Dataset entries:

□ □ □ □ □

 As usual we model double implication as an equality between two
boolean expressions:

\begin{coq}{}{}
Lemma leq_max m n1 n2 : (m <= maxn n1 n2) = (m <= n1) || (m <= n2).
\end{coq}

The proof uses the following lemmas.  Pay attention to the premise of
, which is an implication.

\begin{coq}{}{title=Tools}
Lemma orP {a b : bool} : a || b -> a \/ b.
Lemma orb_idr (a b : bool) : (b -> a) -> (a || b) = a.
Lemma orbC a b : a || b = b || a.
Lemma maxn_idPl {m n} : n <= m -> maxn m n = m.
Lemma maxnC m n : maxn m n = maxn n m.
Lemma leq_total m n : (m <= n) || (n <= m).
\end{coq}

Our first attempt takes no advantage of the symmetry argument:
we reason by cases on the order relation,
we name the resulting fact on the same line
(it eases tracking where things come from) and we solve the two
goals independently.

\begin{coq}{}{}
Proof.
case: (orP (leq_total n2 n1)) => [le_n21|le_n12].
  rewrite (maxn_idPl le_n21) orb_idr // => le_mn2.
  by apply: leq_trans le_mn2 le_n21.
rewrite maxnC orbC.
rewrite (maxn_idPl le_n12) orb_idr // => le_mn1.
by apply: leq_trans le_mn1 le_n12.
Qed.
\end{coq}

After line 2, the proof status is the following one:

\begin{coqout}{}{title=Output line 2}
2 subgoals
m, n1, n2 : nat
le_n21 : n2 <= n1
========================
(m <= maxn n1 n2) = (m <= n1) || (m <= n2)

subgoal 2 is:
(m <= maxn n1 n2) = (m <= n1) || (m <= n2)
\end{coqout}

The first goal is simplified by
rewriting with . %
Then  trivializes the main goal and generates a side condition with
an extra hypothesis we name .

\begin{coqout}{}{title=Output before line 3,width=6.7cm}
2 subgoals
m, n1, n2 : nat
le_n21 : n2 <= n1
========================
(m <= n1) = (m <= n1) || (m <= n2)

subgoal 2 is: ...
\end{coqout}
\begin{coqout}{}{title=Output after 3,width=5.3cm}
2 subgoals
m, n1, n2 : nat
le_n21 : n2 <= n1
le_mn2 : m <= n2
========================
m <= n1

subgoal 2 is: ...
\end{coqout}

□ □ □ □ □

WHAT YOU NEED TO DO
Extract all of the data exactly as written.

SOLUTION BELOW
 As usual we model double implication as an equality between two
boolean expressions:

\begin{coq}{}{}
Lemma leq_max m n1 n2 : (m <= maxn n1 n2) = (m <= n1) || (m <= n2).
\end{coq}

The proof uses the following lemmas.  Pay attention to the premise of
, which is an implication.

\begin{coq}{}{title=Tools}
Lemma orP {a b : bool} : a || b -> a \/ b.
Lemma orb_idr (a b : bool) : (b -> a) -> (a || b) = a.
Lemma orbC a b : a || b = b || a.
Lemma maxn_idPl {m n} : n <= m -> maxn m n = m.
Lemma maxnC m n : maxn m n = maxn n m.
Lemma leq_total m n : (m <= n) || (n <= m).
\end{coq}

Our first attempt takes no advantage of the symmetry argument:
we reason by cases on the order relation,
we name the resulting fact on the same line
(it eases tracking where things come from) and we solve the two
goals independently.

\begin{coq}{}{}
Proof.
case: (orP (leq_total n2 n1)) => [le_n21|le_n12].
  rewrite (maxn_idPl le_n21) orb_idr // => le_mn2.
  by apply: leq_trans le_mn2 le_n21.
rewrite maxnC orbC.
rewrite (maxn_idPl le_n12) orb_idr // => le_mn1.
by apply: leq_trans le_mn1 le_n12.
Qed.
\end{coq}

After line 2, the proof status is the following one:

\begin{coqout}{}{title=Output line 2}
2 subgoals
m, n1, n2 : nat
le_n21 : n2 <= n1
========================
(m <= maxn n1 n2) = (m <= n1) || (m <= n2)

subgoal 2 is:
(m <= maxn n1 n2) = (m <= n1) || (m <= n2)
\end{coqout}

The first goal is simplified by
rewriting with . %
Then  trivializes the main goal and generates a side condition with
an extra hypothesis we name .

\begin{coqout}{}{title=Output before line 3,width=6.7cm}
2 subgoals
m, n1, n2 : nat
le_n21 : n2 <= n1
========================
(m <= n1) = (m <= n1) || (m <= n2)

subgoal 2 is: ...
\end{coqout}
\begin{coqout}{}{title=Output after 3,width=5.3cm}
2 subgoals
m, n1, n2 : nat
le_n21 : n2 <= n1
le_mn2 : m <= n2
========================
m <= n1

subgoal 2 is: ...
\end{coqout}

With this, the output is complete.